A loving and healthy relationship is something many couples strive for. Unfortunately, sometimes, your relationship isn’t quite what you imagined it would be. Or so it seems.
If you’ve been thinking about the course your relationship is taking lately, it might be time to take a step back and look at it objectively.
For that reason, we’re learning what signs show that your relationship is more robust than you think.
1) You admire and appreciate each other
This means you really like and value different things about your partner. It’s like you have a list of their awesome qualities or actions you think are great, and you make sure to let them know.
This could be praising their kindness, recognizing their achievements, or simply recognizing the everyday things they do that make you happy.
When you admire someone, you look up to them in a positive way. And when you appreciate them, you’re thankful for the good stuff they bring into your life.
After telling my wife today that I admire her resilience and her empathy for others, she said she admires my go-getter spirit.

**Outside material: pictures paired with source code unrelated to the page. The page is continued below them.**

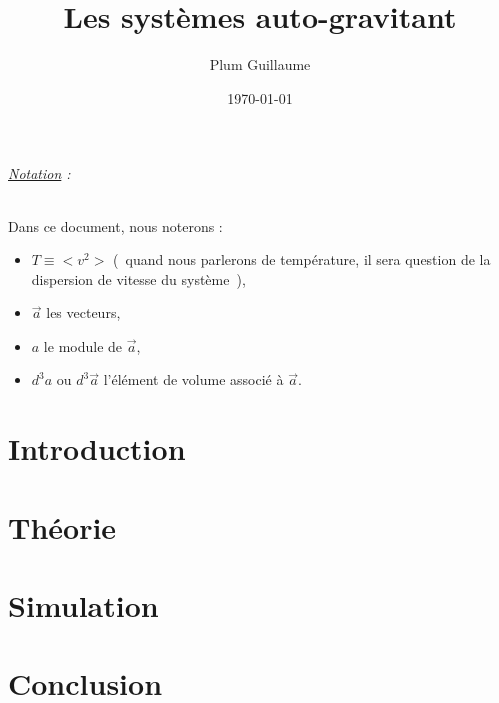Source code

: \documentclass[a4paper,11pt,twoside,openright]{report}
\title{Les systèmes auto-gravitant}
\author{Plum Guillaume}
\date{\today}
\renewcommand{\(}{\ensuremath{\left(}}
\renewcommand{\)}{\ensuremath{\right)}}
\begin{document}
	\dominitoc
	

	\cleardoublepage

	\small \tableofcontents
	\listoffigures
	\listoftables
	\normalsize

	\paragraph*{\underline{Notation} :}
	Dans ce document, nous noterons :
	\begin{itemize}
		\item $T \equiv <v^2>$ (~quand nous parlerons de température, il sera question de la dispersion de vitesse du système~),
		\item $\vec{a}$ les vecteurs,
		\item $a$ le module de $\vec{a}$,
		\item $d^3 a$ ou $d^3 \vec{a}$ l'élément de volume associé à $\vec{a}$.
	\end{itemize}


	\pagestyle{these}


	\part{Introduction}
		

	\part{Théorie}
		


	\part{Simulation}
		

	\part*{Conclusion}
\end{document}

We appreciate the things each of us brings to the table.
But in our marriage, there’s also a healthy dose of independence.
2) There’s healthy independence
While being a team is crucial, preserving a sense of independence is equally important. When we support each other’s dreams and give space to grow, the relationship stays fulfilling and dynamic.
Many couples don’t realize that they aren’t joined at the hip like Siamese twins and that they don’t have to do everything together.
In my opinion, each partner should have friends they meet with independently if they want to. The same goes for hobbies and activities.
For example, I love spending my time building R/C cars. On the other hand, my wife couldn’t care less about it. She has her own hobbies and interests.
But at the same time, we’re careful not to spend too much time apart and love spending quality time together, too.
3) You have resilience in tough times
Life is like a roller coaster with ups and downs. Resilience is like having a strong seatbelt and a supportive friend sitting next to you.
When things get tough, instead of falling apart, you and your partner can hold on tight, support each other, and navigate through the twists and turns together.
Your relationship is stronger than you think if you have the strength to face problems, learn from them, and come out even stronger on the other side.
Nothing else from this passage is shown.